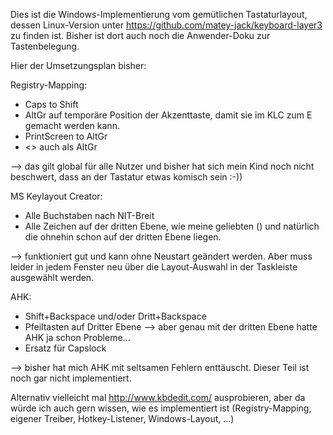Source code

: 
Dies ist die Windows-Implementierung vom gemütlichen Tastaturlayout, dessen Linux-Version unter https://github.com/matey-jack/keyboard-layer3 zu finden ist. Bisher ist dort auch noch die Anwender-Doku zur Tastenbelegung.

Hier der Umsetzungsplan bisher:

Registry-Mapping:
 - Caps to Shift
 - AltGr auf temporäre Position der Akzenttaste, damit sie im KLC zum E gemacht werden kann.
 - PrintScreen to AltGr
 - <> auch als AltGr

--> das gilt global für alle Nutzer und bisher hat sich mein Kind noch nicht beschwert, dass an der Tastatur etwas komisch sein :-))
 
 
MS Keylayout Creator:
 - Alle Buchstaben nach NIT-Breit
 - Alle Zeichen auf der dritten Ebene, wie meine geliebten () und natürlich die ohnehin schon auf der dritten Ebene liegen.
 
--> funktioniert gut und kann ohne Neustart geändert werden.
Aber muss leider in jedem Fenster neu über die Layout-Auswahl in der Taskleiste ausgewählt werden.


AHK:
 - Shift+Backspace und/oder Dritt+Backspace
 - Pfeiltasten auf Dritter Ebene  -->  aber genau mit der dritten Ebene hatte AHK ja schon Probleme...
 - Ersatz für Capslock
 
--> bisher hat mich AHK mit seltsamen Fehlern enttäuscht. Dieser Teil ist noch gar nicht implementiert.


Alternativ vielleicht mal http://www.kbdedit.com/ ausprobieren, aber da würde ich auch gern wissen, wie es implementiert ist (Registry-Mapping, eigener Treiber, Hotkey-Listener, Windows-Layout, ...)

- - - - - - -

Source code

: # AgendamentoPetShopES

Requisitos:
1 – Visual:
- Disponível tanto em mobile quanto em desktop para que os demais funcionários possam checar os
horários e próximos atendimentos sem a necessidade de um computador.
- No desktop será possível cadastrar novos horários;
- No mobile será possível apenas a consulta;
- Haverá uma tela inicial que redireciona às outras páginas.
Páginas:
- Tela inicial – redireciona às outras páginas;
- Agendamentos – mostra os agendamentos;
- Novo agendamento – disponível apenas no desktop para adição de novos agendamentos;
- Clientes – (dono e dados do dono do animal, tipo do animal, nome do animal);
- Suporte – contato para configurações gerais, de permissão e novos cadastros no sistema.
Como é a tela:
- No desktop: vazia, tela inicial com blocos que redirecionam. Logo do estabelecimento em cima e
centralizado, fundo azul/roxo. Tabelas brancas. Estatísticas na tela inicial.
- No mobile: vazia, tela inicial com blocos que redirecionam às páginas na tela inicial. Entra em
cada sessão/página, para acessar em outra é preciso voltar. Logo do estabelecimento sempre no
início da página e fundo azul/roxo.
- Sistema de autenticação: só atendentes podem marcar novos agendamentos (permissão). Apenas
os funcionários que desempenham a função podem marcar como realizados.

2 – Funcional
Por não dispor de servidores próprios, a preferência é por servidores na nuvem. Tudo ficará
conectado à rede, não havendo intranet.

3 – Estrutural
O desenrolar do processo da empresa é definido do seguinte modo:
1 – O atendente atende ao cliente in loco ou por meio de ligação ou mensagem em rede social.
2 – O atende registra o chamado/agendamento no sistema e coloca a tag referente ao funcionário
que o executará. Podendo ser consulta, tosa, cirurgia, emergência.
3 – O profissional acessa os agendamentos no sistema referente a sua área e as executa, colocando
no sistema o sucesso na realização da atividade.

- - - - - - -

= How to complete this task =
From the records above, return each line that includes "para".

= Solved exercise =
- Disponível tanto em mobile quanto em desktop para que os demais funcionários possam checar os
- Novo agendamento – disponível apenas no desktop para adição de novos agendamentos;
- Suporte – contato para configurações gerais, de permissão e novos cadastros no sistema.
cada sessão/página, para acessar em outra é preciso voltar. Logo do estabelecimento sempre no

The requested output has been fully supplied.